Merge BE cost monitoring agent (PR #43)

DanielB945 · DanielB945 · commit 4f9ee74d0c82 · 2026-03-19T14:58:28.000+02:00
diff --git a/agents/monitoring/be-cost/SKILL.md b/agents/monitoring/be-cost/SKILL.md
@@ -1,6 +1,6 @@
 ---
 name: be-cost-monitoring
-description: Monitor and analyze backend GPU costs for LTX API and LTX Studio. Use when analyzing cost trends, detecting anomalies, breaking down costs by endpoint/model/org/process, monitoring utilization, or investigating cost efficiency drift.

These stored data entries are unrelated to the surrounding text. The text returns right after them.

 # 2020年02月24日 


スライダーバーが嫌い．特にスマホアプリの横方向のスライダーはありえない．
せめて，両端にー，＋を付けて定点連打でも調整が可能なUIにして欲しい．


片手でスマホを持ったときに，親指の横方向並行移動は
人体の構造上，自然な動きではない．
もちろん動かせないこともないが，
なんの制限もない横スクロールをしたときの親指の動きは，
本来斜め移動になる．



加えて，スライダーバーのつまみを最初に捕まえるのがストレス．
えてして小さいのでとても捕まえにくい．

+description: "Monitor backend GPU costs for LTX API and LTX Studio with data-driven thresholds. Detects cost anomalies and utilization issues. Use when: (1) detecting cost spikes, (2) analyzing idle vs inference costs, (3) investigating efficiency drift by endpoint/model/org."

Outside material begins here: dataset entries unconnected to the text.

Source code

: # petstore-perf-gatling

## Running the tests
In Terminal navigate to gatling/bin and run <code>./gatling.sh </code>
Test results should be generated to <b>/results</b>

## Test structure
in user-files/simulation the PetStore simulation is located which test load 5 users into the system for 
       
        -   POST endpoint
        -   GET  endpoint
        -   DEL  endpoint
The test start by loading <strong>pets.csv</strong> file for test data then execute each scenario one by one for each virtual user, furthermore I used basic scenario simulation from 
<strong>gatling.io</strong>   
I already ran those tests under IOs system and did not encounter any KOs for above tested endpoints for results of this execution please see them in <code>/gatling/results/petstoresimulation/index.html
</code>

 tags: [monitoring, costs, gpu, infrastructure, alerts]
 compatibility:
   - BigQuery access (ltx-dwh-prod-processed)
@@ -9,154 +9,103 @@ compatibility:
 
 # Backend Cost Monitoring
 
-## When to use
+## 1. Overview (Why?)
 
-- "Monitor GPU costs"
-- "Analyze cost trends (daily/weekly/monthly)"

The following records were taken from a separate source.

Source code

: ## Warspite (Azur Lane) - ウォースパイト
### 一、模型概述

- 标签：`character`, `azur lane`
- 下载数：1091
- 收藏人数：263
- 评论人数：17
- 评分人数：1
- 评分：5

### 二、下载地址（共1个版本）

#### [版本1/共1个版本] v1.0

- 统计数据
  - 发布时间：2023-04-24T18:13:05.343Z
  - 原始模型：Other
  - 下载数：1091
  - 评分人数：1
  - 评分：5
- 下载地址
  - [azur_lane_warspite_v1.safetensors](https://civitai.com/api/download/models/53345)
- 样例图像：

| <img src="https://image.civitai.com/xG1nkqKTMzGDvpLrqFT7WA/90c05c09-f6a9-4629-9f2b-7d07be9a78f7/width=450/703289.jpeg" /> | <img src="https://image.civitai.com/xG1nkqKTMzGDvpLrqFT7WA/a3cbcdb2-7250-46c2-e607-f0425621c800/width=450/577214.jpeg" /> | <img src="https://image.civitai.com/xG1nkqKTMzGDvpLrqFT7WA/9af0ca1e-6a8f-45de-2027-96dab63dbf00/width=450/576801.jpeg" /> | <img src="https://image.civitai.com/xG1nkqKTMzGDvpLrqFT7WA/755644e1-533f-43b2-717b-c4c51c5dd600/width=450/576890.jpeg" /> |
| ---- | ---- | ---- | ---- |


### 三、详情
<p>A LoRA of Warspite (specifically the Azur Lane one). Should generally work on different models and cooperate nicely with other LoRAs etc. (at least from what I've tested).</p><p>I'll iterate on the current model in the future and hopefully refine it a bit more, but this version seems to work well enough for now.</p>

-- "Detect cost anomalies or spikes"
-- "Break down API costs by endpoint/model/org"
-- "Break down Studio costs by process/workspace"
-- "Compare API vs Studio cost distribution"
-- "Investigate cost-per-request efficiency drift"
-- "Monitor GPU utilization and idle costs"
-- "Alert on cost budget breaches"
-- "Day-over-day or week-over-week cost comparisons"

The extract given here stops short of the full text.